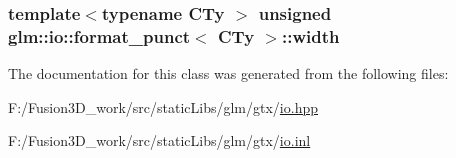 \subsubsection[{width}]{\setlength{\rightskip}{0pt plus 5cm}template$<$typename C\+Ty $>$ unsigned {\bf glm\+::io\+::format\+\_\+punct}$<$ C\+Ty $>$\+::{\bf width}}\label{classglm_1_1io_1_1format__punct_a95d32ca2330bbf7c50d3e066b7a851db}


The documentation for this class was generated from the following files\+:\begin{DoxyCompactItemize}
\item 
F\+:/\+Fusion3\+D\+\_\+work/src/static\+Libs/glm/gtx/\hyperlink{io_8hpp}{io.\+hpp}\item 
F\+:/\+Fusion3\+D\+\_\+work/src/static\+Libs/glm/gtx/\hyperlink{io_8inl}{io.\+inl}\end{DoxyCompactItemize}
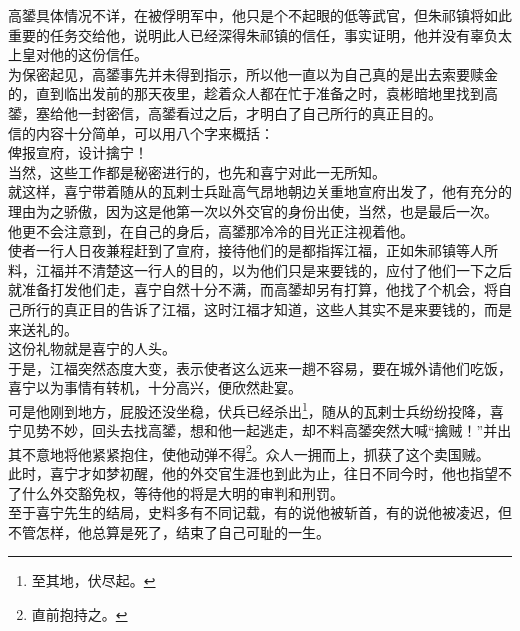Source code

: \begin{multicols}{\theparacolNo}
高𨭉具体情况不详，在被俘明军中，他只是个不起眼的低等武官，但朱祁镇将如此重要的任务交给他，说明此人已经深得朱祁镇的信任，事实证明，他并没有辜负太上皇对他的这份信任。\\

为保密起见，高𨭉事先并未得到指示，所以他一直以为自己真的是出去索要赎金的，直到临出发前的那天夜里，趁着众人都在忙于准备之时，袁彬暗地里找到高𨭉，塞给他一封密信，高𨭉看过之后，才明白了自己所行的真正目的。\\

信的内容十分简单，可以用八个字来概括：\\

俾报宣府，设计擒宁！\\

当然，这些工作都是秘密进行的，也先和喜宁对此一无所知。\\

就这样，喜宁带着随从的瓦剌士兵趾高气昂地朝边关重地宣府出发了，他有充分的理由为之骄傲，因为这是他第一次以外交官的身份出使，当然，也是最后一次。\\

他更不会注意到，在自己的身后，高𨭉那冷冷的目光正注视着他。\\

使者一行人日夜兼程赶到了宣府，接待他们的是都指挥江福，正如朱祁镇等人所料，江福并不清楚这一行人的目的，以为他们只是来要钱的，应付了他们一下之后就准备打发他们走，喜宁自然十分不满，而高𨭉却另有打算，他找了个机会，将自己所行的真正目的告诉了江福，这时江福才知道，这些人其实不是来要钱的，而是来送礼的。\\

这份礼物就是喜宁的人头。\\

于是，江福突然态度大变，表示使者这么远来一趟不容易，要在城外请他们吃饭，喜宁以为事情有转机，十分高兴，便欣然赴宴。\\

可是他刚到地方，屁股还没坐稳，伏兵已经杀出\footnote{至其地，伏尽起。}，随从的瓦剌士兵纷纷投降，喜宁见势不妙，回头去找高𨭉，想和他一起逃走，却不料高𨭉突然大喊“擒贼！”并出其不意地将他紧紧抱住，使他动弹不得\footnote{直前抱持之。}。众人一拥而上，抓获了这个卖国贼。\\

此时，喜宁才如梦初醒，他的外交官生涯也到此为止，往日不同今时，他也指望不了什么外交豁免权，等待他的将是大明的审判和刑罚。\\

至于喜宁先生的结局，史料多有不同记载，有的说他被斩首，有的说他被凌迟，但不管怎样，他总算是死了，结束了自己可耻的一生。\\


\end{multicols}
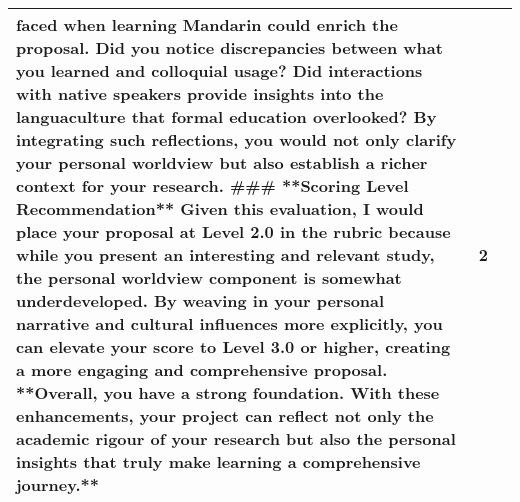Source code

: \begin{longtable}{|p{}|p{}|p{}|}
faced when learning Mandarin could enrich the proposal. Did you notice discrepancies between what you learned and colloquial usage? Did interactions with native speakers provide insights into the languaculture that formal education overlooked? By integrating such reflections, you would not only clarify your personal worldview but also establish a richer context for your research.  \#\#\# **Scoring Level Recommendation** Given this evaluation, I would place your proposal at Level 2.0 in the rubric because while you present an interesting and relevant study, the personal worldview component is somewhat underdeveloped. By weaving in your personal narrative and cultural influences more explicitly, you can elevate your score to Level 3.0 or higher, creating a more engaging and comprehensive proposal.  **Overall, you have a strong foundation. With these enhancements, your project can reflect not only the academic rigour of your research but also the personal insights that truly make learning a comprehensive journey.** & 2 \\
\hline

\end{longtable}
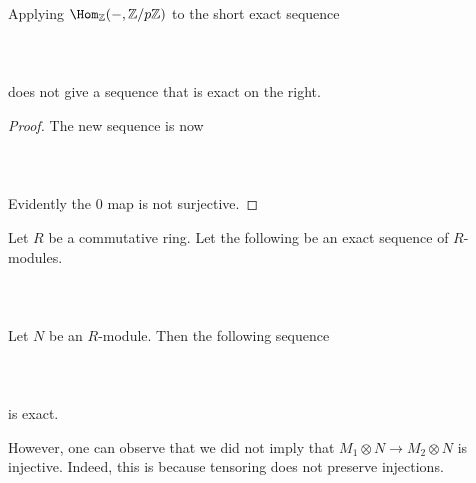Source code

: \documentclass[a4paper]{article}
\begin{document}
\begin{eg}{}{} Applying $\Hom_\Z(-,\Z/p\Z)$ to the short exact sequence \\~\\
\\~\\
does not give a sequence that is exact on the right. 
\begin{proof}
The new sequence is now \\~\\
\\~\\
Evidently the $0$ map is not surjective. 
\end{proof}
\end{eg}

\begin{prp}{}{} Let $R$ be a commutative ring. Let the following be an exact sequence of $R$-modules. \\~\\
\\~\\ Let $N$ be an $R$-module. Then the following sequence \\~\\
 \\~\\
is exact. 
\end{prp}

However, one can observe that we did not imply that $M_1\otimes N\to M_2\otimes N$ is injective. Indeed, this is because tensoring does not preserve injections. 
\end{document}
______
■ TASK STATEMENT: Every record gets retyped exactly; no picture goes into the copy.

■ TASK OUTPUT:
 \subsubsection[{width}]{\setlength{\rightskip}{0pt plus 5cm}template$<$typename C\+Ty $>$ unsigned {\bf glm\+::io\+::format\+\_\+punct}$<$ C\+Ty $>$\+::{\bf width}}\label{classglm_1_1io_1_1format__punct_a95d32ca2330bbf7c50d3e066b7a851db}


The documentation for this class was generated from the following files\+:\begin{DoxyCompactItemize}
\item 
F\+:/\+Fusion3\+D\+\_\+work/src/static\+Libs/glm/gtx/\hyperlink{io_8hpp}{io.\+hpp}\item 
F\+:/\+Fusion3\+D\+\_\+work/src/static\+Libs/glm/gtx/\hyperlink{io_8inl}{io.\+inl}\end{DoxyCompactItemize}
Source code

: \begin{multicols}{\theparacolNo}
高𨭉具体情况不详，在被俘明军中，他只是个不起眼的低等武官，但朱祁镇将如此重要的任务交给他，说明此人已经深得朱祁镇的信任，事实证明，他并没有辜负太上皇对他的这份信任。\\

为保密起见，高𨭉事先并未得到指示，所以他一直以为自己真的是出去索要赎金的，直到临出发前的那天夜里，趁着众人都在忙于准备之时，袁彬暗地里找到高𨭉，塞给他一封密信，高𨭉看过之后，才明白了自己所行的真正目的。\\

信的内容十分简单，可以用八个字来概括：\\

俾报宣府，设计擒宁！\\

当然，这些工作都是秘密进行的，也先和喜宁对此一无所知。\\

就这样，喜宁带着随从的瓦剌士兵趾高气昂地朝边关重地宣府出发了，他有充分的理由为之骄傲，因为这是他第一次以外交官的身份出使，当然，也是最后一次。\\

他更不会注意到，在自己的身后，高𨭉那冷冷的目光正注视着他。\\

使者一行人日夜兼程赶到了宣府，接待他们的是都指挥江福，正如朱祁镇等人所料，江福并不清楚这一行人的目的，以为他们只是来要钱的，应付了他们一下之后就准备打发他们走，喜宁自然十分不满，而高𨭉却另有打算，他找了个机会，将自己所行的真正目的告诉了江福，这时江福才知道，这些人其实不是来要钱的，而是来送礼的。\\

这份礼物就是喜宁的人头。\\

于是，江福突然态度大变，表示使者这么远来一趟不容易，要在城外请他们吃饭，喜宁以为事情有转机，十分高兴，便欣然赴宴。\\

可是他刚到地方，屁股还没坐稳，伏兵已经杀出\footnote{至其地，伏尽起。}，随从的瓦剌士兵纷纷投降，喜宁见势不妙，回头去找高𨭉，想和他一起逃走，却不料高𨭉突然大喊“擒贼！”并出其不意地将他紧紧抱住，使他动弹不得\footnote{直前抱持之。}。众人一拥而上，抓获了这个卖国贼。\\

此时，喜宁才如梦初醒，他的外交官生涯也到此为止，往日不同今时，他也指望不了什么外交豁免权，等待他的将是大明的审判和刑罚。\\

至于喜宁先生的结局，史料多有不同记载，有的说他被斩首，有的说他被凌迟，但不管怎样，他总算是死了，结束了自己可耻的一生。\\


\end{multicols}
Source code

: \begin{longtable}{|p{}|p{}|p{}|}
faced when learning Mandarin could enrich the proposal. Did you notice discrepancies between what you learned and colloquial usage? Did interactions with native speakers provide insights into the languaculture that formal education overlooked? By integrating such reflections, you would not only clarify your personal worldview but also establish a richer context for your research.  \#\#\# **Scoring Level Recommendation** Given this evaluation, I would place your proposal at Level 2.0 in the rubric because while you present an interesting and relevant study, the personal worldview component is somewhat underdeveloped. By weaving in your personal narrative and cultural influences more explicitly, you can elevate your score to Level 3.0 or higher, creating a more engaging and comprehensive proposal.  **Overall, you have a strong foundation. With these enhancements, your project can reflect not only the academic rigour of your research but also the personal insights that truly make learning a comprehensive journey.** & 2 \\
\hline

\end{longtable}
Source code

: \documentclass[a4paper]{article}
\begin{document}
\begin{eg}{}{} Applying $\Hom_\Z(-,\Z/p\Z)$ to the short exact sequence \\~\\
\\~\\
does not give a sequence that is exact on the right. 
\begin{proof}
The new sequence is now \\~\\
\\~\\
Evidently the $0$ map is not surjective. 
\end{proof}
\end{eg}

\begin{prp}{}{} Let $R$ be a commutative ring. Let the following be an exact sequence of $R$-modules. \\~\\
\\~\\ Let $N$ be an $R$-module. Then the following sequence \\~\\
 \\~\\
is exact. 
\end{prp}

However, one can observe that we did not imply that $M_1\otimes N\to M_2\otimes N$ is injective. Indeed, this is because tensoring does not preserve injections. 
\end{document}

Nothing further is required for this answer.